Race Remains 'Flashpoint of Controversy' in American Sports, Cultural Anthropologist Says
A new study about bias in NBA refereeing -- and the angry reaction of the league commissioner -- makes clear that race remains a flashpoint of controversy in American sports, says a Duke University cultural anthropologist who studies sports and society.
“Franchise owners and league officials in the multibillion-dollar sports business would like to present their sports as 21st century models of racial harmony and color-blind opportunity,” said Orin Starn, a professor of cultural anthropology. “But, in reality, the dynamics of race and money are clear enough in professional basketball arenas and football coliseums nationwide, where the majority of the athletes are black and yet, because of expensive ticket prices, there are few African Americans in the stands.”
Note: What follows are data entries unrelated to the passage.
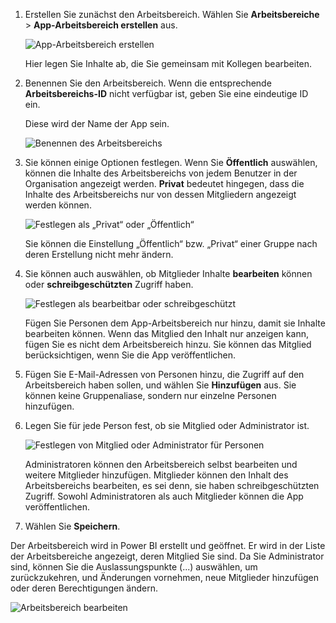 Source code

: 1. Erstellen Sie zunächst den Arbeitsbereich. Wählen Sie **Arbeitsbereiche** > **App-Arbeitsbereich erstellen** aus.
   
     ![App-Arbeitsbereich erstellen](media/powerbi-service-create-app-workspace/power-bi-create-app-workspace.png)
   
    Hier legen Sie Inhalte ab, die Sie gemeinsam mit Kollegen bearbeiten.

2. Benennen Sie den Arbeitsbereich. Wenn die entsprechende **Arbeitsbereichs-ID** nicht verfügbar ist, geben Sie eine eindeutige ID ein.
   
     Diese wird der Name der App sein.
   
     ![Benennen des Arbeitsbereichs](media/powerbi-service-create-app-workspace/power-bi-apps-create-workspace-name.png)

3. Sie können einige Optionen festlegen. Wenn Sie **Öffentlich** auswählen, können die Inhalte des Arbeitsbereichs von jedem Benutzer in der Organisation angezeigt werden. **Privat** bedeutet hingegen, dass die Inhalte des Arbeitsbereichs nur von dessen Mitgliedern angezeigt werden können.
   
     ![Festlegen als „Privat“ oder „Öffentlich“](media/powerbi-service-create-app-workspace/power-bi-apps-create-workspace-private-public.png)
   
    Sie können die Einstellung „Öffentlich“ bzw. „Privat“ einer Gruppe nach deren Erstellung nicht mehr ändern.

4. Sie können auch auswählen, ob Mitglieder Inhalte **bearbeiten** können oder **schreibgeschützten** Zugriff haben.
   
     ![Festlegen als bearbeitbar oder schreibgeschützt](media/powerbi-service-create-app-workspace/power-bi-apps-create-workspace-members-edit.png)
   
     Fügen Sie Personen dem App-Arbeitsbereich nur hinzu, damit sie Inhalte bearbeiten können. Wenn das Mitglied den Inhalt nur anzeigen kann, fügen Sie es nicht dem Arbeitsbereich hinzu. Sie können das Mitglied berücksichtigen, wenn Sie die App veröffentlichen.

5. Fügen Sie E-Mail-Adressen von Personen hinzu, die Zugriff auf den Arbeitsbereich haben sollen, und wählen Sie **Hinzufügen** aus. Sie können keine Gruppenaliase, sondern nur einzelne Personen hinzufügen.

6. Legen Sie für jede Person fest, ob sie Mitglied oder Administrator ist.
   
     ![Festlegen von Mitglied oder Administrator für Personen](media/powerbi-service-create-app-workspace/power-bi-apps-create-workspace-admin.png)
   
    Administratoren können den Arbeitsbereich selbst bearbeiten und weitere Mitglieder hinzufügen. Mitglieder können den Inhalt des Arbeitsbereichs bearbeiten, es sei denn, sie haben schreibgeschützten Zugriff. Sowohl Administratoren als auch Mitglieder können die App veröffentlichen.

7. Wählen Sie **Speichern**.

Der Arbeitsbereich wird in Power BI erstellt und geöffnet. Er wird in der Liste der Arbeitsbereiche angezeigt, deren Mitglied Sie sind. Da Sie Administrator sind, können Sie die Auslassungspunkte (...) auswählen, um zurückzukehren, und Änderungen vornehmen, neue Mitglieder hinzufügen oder deren Berechtigungen ändern.

![Arbeitsbereich bearbeiten](media/powerbi-service-create-app-workspace/power-bi-apps-edit-workspace-ellipsis.png)


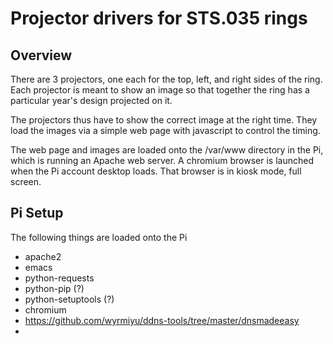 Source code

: # Projector drivers for STS.035 rings

## Overview
There are 3 projectors, one each for the top, left, and right sides of the ring. Each projector is meant to show an image so that together the ring has a particular year's design projected on it.

The projectors thus have to show the correct image at the right time. They load the images via a simple web page with javascript to control the timing.

The web page and images are loaded onto the /var/www directory in the Pi, which is running an Apache web server. A chromium browser is launched when the Pi account desktop loads. That browser is in kiosk mode, full screen.

## Pi Setup
The following things are loaded onto the Pi

* apache2
* emacs
* python-requests
* python-pip (?)
* python-setuptools (?)
* chromium
* https://github.com/wyrmiyu/ddns-tools/tree/master/dnsmadeeasy
*  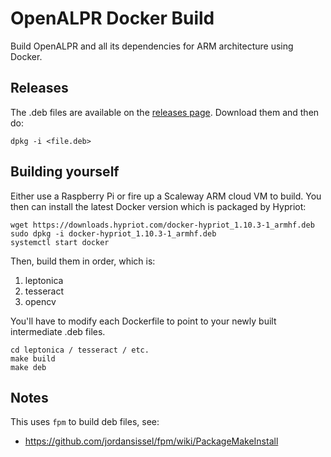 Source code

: # OpenALPR Docker Build

Build OpenALPR and all its dependencies for ARM architecture using Docker.


## Releases

The .deb files are available on the [releases page](https://github.com/marktheunissen/lpr-deps/releases). Download them and then do:

    dpkg -i <file.deb>


## Building yourself

Either use a Raspberry Pi or fire up a Scaleway ARM cloud VM to build. You then can install the latest Docker version which is packaged by Hypriot:

    wget https://downloads.hypriot.com/docker-hypriot_1.10.3-1_armhf.deb
    sudo dpkg -i docker-hypriot_1.10.3-1_armhf.deb
    systemctl start docker

Then, build them in order, which is:

1. leptonica
2. tesseract
3. opencv

You'll have to modify each Dockerfile to point to your newly built intermediate .deb files.

    cd leptonica / tesseract / etc.
    make build
    make deb


## Notes

This uses `fpm` to build deb files, see:

- https://github.com/jordansissel/fpm/wiki/PackageMakeInstall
Starn, who teaches a course on the anthropology of sports, said the NBA has been more progressive than other sports leagues about race, including a growing number of black coaches.
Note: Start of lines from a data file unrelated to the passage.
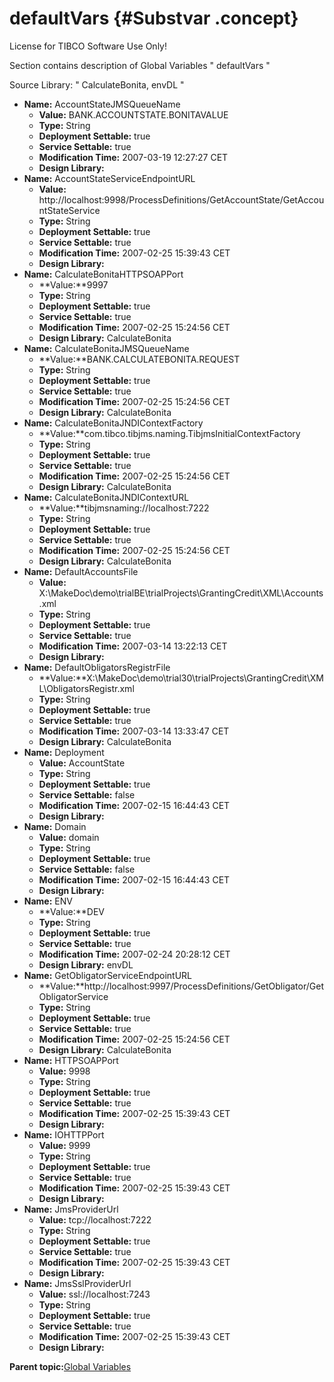 # defaultVars {#Substvar .concept}

License for TIBCO Software Use Only!

Section contains description of Global Variables " defaultVars "

Source Library: " CalculateBonita, envDL "

-   **Name:** AccountStateJMSQueueName
    -   **Value:** BANK.ACCOUNTSTATE.BONITAVALUE
    -   **Type:** String
    -   **Deployment Settable:** true
    -   **Service Settable:** true
    -   **Modification Time:** 2007-03-19 12:27:27 CET
    -   **Design Library:**
-   **Name:** AccountStateServiceEndpointURL
    -   **Value:** http://localhost:9998/ProcessDefinitions/GetAccountState/GetAccountStateService
    -   **Type:** String
    -   **Deployment Settable:** true
    -   **Service Settable:** true
    -   **Modification Time:** 2007-02-25 15:39:43 CET
    -   **Design Library:**
-   **Name:** CalculateBonitaHTTPSOAPPort
    -   **Value:**9997
    -   **Type:** String
    -   **Deployment Settable:** true
    -   **Service Settable:** true
    -   **Modification Time:** 2007-02-25 15:24:56 CET
    -   **Design Library:** CalculateBonita
-   **Name:** CalculateBonitaJMSQueueName
    -   **Value:**BANK.CALCULATEBONITA.REQUEST
    -   **Type:** String
    -   **Deployment Settable:** true
    -   **Service Settable:** true
    -   **Modification Time:** 2007-02-25 15:24:56 CET
    -   **Design Library:** CalculateBonita
-   **Name:** CalculateBonitaJNDIContextFactory
    -   **Value:**com.tibco.tibjms.naming.TibjmsInitialContextFactory
    -   **Type:** String
    -   **Deployment Settable:** true
    -   **Service Settable:** true
    -   **Modification Time:** 2007-02-25 15:24:56 CET
    -   **Design Library:** CalculateBonita
-   **Name:** CalculateBonitaJNDIContextURL
    -   **Value:**tibjmsnaming://localhost:7222
    -   **Type:** String
    -   **Deployment Settable:** true
    -   **Service Settable:** true
    -   **Modification Time:** 2007-02-25 15:24:56 CET
    -   **Design Library:** CalculateBonita
-   **Name:** DefaultAccountsFile
    -   **Value:** X:\\MakeDoc\\demo\\trialBE\\trialProjects\\GrantingCredit\\XML\\Accounts.xml
    -   **Type:** String
    -   **Deployment Settable:** true
    -   **Service Settable:** true
    -   **Modification Time:** 2007-03-14 13:22:13 CET
    -   **Design Library:**
-   **Name:** DefaultObligatorsRegistrFile
    -   **Value:**X:\\MakeDoc\\demo\\trial30\\trialProjects\\GrantingCredit\\XML\\ObligatorsRegistr.xml
    -   **Type:** String
    -   **Deployment Settable:** true
    -   **Service Settable:** true
    -   **Modification Time:** 2007-03-14 13:33:47 CET
    -   **Design Library:** CalculateBonita
-   **Name:** Deployment
    -   **Value:** AccountState
    -   **Type:** String
    -   **Deployment Settable:** true
    -   **Service Settable:** false
    -   **Modification Time:** 2007-02-15 16:44:43 CET
    -   **Design Library:**
-   **Name:** Domain
    -   **Value:** domain
    -   **Type:** String
    -   **Deployment Settable:** true
    -   **Service Settable:** false
    -   **Modification Time:** 2007-02-15 16:44:43 CET
    -   **Design Library:**
-   **Name:** ENV
    -   **Value:**DEV
    -   **Type:** String
    -   **Deployment Settable:** true
    -   **Service Settable:** true
    -   **Modification Time:** 2007-02-24 20:28:12 CET
    -   **Design Library:** envDL
-   **Name:** GetObligatorServiceEndpointURL
    -   **Value:**http://localhost:9997/ProcessDefinitions/GetObligator/GetObligatorService
    -   **Type:** String
    -   **Deployment Settable:** true
    -   **Service Settable:** true
    -   **Modification Time:** 2007-02-25 15:24:56 CET
    -   **Design Library:** CalculateBonita
-   **Name:** HTTPSOAPPort
    -   **Value:** 9998
    -   **Type:** String
    -   **Deployment Settable:** true
    -   **Service Settable:** true
    -   **Modification Time:** 2007-02-25 15:39:43 CET
    -   **Design Library:**
-   **Name:** IOHTTPPort
    -   **Value:** 9999
    -   **Type:** String
    -   **Deployment Settable:** true
    -   **Service Settable:** true
    -   **Modification Time:** 2007-02-25 15:39:43 CET
    -   **Design Library:**
-   **Name:** JmsProviderUrl
    -   **Value:** tcp://localhost:7222
    -   **Type:** String
    -   **Deployment Settable:** true
    -   **Service Settable:** true
    -   **Modification Time:** 2007-02-25 15:39:43 CET
    -   **Design Library:**
-   **Name:** JmsSslProviderUrl
    -   **Value:** ssl://localhost:7243
    -   **Type:** String
    -   **Deployment Settable:** true
    -   **Service Settable:** true
    -   **Modification Time:** 2007-02-25 15:39:43 CET
    -   **Design Library:**

**Parent topic:**[Global Variables](../../../projects/AccountState/common/substvar.md)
“Every single NFL team has white ownership. Major League Baseball recently celebrated the 60th anniversary of Jackie Robinson’s breaking baseball’s color line, but the number of African-American players has declined steeply in recent years. And two of America’s largest sports -- NASCAR and golf -- have an even worse record. There is not a single black NASCAR driver and Tiger Woods is the lone African American among the more than 200 golfers on the men’s and women’s professional tours.”
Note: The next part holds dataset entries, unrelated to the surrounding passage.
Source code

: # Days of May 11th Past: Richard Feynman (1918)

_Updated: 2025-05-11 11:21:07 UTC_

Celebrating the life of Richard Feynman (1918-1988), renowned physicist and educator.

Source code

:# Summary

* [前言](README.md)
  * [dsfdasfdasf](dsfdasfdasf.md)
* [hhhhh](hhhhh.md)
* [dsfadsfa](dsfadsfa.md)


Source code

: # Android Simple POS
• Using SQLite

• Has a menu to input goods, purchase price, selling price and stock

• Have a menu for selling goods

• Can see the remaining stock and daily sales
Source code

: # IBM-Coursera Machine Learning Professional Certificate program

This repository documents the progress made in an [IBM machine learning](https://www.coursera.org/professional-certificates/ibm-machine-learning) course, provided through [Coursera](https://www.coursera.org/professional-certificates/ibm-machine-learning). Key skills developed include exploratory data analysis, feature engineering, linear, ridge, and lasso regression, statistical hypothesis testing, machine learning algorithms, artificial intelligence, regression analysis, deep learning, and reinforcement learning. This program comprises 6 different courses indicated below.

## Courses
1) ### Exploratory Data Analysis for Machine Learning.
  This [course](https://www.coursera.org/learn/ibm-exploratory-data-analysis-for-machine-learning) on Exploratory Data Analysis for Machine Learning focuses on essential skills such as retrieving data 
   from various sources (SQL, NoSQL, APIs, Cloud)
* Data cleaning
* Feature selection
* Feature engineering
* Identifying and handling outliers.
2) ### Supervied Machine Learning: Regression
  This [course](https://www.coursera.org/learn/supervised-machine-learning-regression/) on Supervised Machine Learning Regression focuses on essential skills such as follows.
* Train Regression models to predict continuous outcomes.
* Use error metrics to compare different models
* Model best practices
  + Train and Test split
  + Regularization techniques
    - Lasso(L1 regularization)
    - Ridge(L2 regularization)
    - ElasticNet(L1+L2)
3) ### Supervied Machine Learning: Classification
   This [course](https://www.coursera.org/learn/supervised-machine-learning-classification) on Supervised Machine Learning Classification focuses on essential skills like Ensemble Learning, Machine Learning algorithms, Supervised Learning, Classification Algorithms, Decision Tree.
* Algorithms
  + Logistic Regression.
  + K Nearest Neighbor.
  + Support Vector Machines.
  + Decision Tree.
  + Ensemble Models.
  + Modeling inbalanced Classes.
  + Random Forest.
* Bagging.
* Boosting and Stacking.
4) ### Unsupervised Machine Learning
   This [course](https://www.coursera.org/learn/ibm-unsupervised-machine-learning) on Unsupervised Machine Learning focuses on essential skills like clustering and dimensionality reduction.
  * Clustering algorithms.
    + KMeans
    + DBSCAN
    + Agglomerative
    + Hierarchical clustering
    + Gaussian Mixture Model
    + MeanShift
And even though there has been an increase in the number of black NBA coaches and 60 percent of NBA players are black, only one franchise -- the Charlotte Bobcats -- has majority black ownership, Starn noted.
Starn said the fact that the NBA rushed to discredit the paper’s findings -- that subconscious racial bias could play a role in officiating -- makes it appear that Commissioner David Stern is “afraid to open to the Pandora’s Box of race.”
“The NBA would like the uncomfortable question of race in sports to vanish, as if it were just a matter of a few troublemaker academics getting the math wrong,” Starn said. “It won’t anytime soon.”